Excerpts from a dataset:
-=-=-
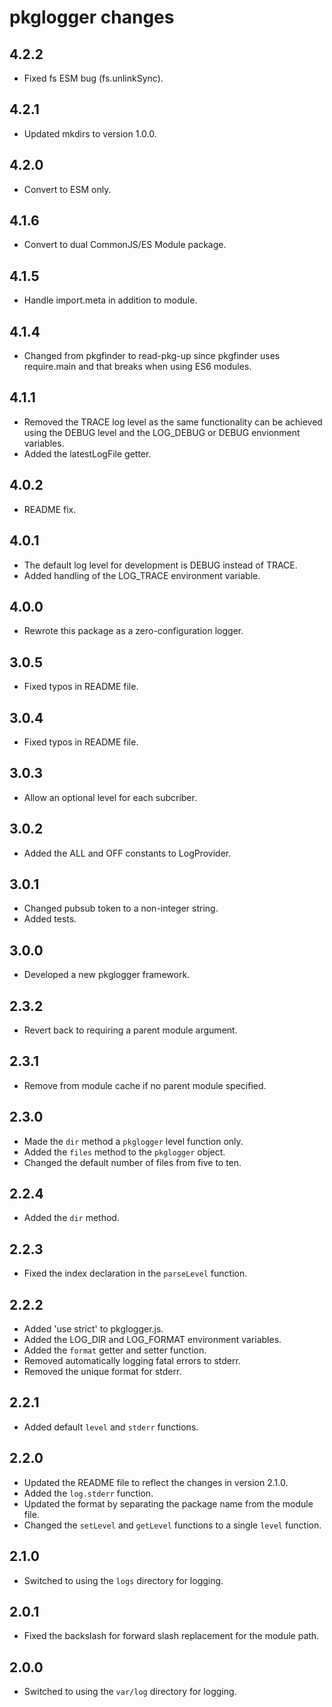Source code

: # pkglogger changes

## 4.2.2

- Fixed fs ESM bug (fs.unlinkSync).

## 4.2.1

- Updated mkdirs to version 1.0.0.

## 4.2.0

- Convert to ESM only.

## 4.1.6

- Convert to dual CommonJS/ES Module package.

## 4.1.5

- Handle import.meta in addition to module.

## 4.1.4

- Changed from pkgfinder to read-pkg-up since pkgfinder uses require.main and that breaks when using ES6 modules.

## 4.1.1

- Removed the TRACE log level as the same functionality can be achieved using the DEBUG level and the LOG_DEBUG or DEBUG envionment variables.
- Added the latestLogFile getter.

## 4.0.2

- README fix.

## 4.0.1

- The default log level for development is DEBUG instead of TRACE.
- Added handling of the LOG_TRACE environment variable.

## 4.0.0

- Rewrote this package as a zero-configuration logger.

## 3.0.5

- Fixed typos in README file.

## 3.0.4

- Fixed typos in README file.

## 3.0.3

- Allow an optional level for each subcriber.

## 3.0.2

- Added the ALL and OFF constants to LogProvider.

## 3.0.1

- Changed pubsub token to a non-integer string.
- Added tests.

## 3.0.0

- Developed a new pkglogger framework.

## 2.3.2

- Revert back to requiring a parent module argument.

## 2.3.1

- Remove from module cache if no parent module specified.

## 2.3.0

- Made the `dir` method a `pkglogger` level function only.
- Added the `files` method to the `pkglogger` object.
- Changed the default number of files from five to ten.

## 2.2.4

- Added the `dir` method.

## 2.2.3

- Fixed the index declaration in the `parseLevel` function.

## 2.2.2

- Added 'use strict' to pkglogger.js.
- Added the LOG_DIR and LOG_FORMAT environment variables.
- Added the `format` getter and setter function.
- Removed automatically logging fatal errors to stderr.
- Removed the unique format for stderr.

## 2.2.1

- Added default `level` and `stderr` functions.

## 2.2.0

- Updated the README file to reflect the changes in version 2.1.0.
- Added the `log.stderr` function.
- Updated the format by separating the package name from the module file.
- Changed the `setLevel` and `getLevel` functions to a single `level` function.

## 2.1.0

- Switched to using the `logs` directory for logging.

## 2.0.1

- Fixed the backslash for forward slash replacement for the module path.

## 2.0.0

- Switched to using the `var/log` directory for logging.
-=-=-
TASK OBJECTIVE – Please reproduce the entries above exactly, from their first line to the line holding "- Developed a new pkglogger framework." inclusive, and nothing else; the pictures stay out.

EXERCISE ANSWER –
Source code

: # pkglogger changes

## 4.2.2

- Fixed fs ESM bug (fs.unlinkSync).

## 4.2.1

- Updated mkdirs to version 1.0.0.

## 4.2.0

- Convert to ESM only.

## 4.1.6

- Convert to dual CommonJS/ES Module package.

## 4.1.5

- Handle import.meta in addition to module.

## 4.1.4

- Changed from pkgfinder to read-pkg-up since pkgfinder uses require.main and that breaks when using ES6 modules.

## 4.1.1

- Removed the TRACE log level as the same functionality can be achieved using the DEBUG level and the LOG_DEBUG or DEBUG envionment variables.
- Added the latestLogFile getter.

## 4.0.2

- README fix.

## 4.0.1

- The default log level for development is DEBUG instead of TRACE.
- Added handling of the LOG_TRACE environment variable.

## 4.0.0

- Rewrote this package as a zero-configuration logger.

## 3.0.5

- Fixed typos in README file.

## 3.0.4

- Fixed typos in README file.

## 3.0.3

- Allow an optional level for each subcriber.

## 3.0.2

- Added the ALL and OFF constants to LogProvider.

## 3.0.1

- Changed pubsub token to a non-integer string.
- Added tests.

## 3.0.0

- Developed a new pkglogger framework.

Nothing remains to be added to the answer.